The threat of AI to enterprise software vendors is nuanced. Customers are not terminating entire contracts with platforms like ServiceNow. Instead, they are opting out of pricey AI-powered feature add-ons, choosing to use cheaper cloud alternatives or build their own solutions for specific automation tasks.

Enterprise software companies report huge AI revenue growth, but this is often a sales tactic. Systems like Workday's 'flex credits' are packaging innovations designed to capture AI budget from CIOs, not fundamentally new, agentic experiences that transform how work gets done.

For enterprise AI adoption, focus on pragmatism over novelty. Customers' primary concerns are trust and privacy (ensuring no IP leakage) and contextual relevance (the AI must understand their specific business and products), all delivered within their existing workflow.
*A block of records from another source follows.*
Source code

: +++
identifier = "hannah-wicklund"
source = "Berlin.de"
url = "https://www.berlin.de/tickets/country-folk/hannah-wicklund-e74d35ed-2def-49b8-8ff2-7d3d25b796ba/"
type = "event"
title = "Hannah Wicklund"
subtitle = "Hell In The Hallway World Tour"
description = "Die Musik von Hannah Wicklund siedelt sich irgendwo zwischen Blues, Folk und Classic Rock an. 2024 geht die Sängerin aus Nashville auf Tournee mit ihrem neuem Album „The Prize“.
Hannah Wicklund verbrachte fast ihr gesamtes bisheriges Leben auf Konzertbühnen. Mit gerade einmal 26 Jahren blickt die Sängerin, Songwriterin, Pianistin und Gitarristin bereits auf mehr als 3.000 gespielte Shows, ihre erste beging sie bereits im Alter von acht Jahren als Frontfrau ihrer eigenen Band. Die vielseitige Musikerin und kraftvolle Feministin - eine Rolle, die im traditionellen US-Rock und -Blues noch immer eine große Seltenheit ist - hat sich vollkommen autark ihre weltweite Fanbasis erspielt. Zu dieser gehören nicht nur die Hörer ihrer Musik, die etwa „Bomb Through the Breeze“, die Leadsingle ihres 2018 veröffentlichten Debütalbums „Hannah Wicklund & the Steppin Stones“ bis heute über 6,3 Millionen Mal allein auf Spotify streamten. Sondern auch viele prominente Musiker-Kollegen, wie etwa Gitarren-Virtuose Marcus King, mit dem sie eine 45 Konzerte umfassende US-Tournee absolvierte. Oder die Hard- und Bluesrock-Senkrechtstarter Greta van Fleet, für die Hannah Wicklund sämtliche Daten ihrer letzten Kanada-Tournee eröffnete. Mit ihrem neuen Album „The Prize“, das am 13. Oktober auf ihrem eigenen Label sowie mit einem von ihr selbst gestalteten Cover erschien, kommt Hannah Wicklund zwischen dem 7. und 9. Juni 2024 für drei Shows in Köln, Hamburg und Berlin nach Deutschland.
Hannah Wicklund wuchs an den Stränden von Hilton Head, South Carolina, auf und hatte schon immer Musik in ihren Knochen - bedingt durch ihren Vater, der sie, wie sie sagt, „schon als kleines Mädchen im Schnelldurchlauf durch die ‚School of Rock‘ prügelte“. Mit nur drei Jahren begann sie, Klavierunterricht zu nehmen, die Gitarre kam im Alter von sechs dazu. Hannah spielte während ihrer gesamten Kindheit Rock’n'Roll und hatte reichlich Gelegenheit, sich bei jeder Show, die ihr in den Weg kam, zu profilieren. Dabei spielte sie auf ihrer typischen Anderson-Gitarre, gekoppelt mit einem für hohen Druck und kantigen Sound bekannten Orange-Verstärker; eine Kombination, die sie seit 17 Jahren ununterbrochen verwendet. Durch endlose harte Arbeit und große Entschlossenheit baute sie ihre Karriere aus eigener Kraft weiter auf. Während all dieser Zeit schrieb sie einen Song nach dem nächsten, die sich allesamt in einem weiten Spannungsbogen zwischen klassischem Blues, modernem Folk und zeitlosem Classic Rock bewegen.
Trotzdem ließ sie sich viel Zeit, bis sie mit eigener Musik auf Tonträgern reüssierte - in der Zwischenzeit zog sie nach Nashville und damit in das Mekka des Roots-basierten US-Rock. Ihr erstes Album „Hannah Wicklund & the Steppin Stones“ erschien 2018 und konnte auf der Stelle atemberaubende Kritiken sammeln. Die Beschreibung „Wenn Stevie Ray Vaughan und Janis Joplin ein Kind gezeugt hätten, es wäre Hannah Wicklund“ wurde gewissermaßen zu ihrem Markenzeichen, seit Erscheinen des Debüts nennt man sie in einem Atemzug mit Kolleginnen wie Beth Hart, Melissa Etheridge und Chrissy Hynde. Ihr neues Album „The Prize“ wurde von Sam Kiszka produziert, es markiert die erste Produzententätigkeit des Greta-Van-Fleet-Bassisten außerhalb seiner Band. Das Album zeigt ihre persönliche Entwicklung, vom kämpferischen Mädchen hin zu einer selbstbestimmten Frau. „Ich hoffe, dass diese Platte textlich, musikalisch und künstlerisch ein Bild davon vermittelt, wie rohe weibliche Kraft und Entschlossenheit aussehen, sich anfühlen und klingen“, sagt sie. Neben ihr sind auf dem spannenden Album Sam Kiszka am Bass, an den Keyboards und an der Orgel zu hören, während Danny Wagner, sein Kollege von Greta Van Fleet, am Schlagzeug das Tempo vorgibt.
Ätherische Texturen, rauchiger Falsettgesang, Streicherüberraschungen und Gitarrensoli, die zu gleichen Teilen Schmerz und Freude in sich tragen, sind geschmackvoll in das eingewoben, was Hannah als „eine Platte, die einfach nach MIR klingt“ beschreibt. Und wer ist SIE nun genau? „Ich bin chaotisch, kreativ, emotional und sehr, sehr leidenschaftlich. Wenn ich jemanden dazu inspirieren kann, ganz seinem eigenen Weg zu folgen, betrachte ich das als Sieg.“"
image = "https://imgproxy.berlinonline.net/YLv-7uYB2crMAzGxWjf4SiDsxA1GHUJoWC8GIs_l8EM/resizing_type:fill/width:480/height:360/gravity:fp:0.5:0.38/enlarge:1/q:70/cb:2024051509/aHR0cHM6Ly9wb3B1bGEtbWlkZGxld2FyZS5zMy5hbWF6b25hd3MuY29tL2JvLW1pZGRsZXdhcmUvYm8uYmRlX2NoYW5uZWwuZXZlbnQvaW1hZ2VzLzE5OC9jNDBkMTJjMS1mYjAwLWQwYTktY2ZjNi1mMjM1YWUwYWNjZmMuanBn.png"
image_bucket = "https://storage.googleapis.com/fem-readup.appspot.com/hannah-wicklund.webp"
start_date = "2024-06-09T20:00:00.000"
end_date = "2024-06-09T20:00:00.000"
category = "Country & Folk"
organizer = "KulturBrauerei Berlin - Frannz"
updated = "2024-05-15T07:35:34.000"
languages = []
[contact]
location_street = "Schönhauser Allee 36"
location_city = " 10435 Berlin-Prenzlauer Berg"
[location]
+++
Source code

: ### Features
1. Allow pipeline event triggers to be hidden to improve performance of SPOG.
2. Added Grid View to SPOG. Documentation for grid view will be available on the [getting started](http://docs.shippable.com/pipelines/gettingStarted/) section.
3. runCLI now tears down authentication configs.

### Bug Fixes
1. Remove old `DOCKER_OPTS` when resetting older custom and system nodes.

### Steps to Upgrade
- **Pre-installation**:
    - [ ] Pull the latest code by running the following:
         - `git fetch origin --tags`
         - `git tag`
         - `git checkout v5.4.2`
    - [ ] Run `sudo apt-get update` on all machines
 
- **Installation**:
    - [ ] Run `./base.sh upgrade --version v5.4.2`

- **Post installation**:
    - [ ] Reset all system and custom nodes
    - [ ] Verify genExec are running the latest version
In a market where every vendor claims to be "AI-powered," differentiation comes from focusing on outcomes. AI should be messaged as a force multiplier that improves existing workflows, enhances efficiency, and provides intelligence, not as a standalone product.

Vendors fail to connect with SMBs on AI because their messaging is either too technical and intimidating or too aspirational and fluffy. SMB partners and customers want clarity, not hype. They need simple, concrete use cases demonstrating tangible business value like productivity gains or automation, not visions of futuristic robots.

ServiceNow’s strategy is not to compete with LLMs or hyperscalers but to be the essential integration fabric connecting them. By acting as the "AI control tower" or "central nervous system," the platform provides value by orchestrating workflows across all these disparate, powerful systems.

Enterprise buyers are hesitant to adopt new AI tools due to unclear, consumption-based pricing from vendors like ServiceNow. Lacking transparency on how 'meters' work or what future usage will cost, customers fear 'locked-in cost increases' and a new form of vendor lock-in, which is slowing down sales cycles.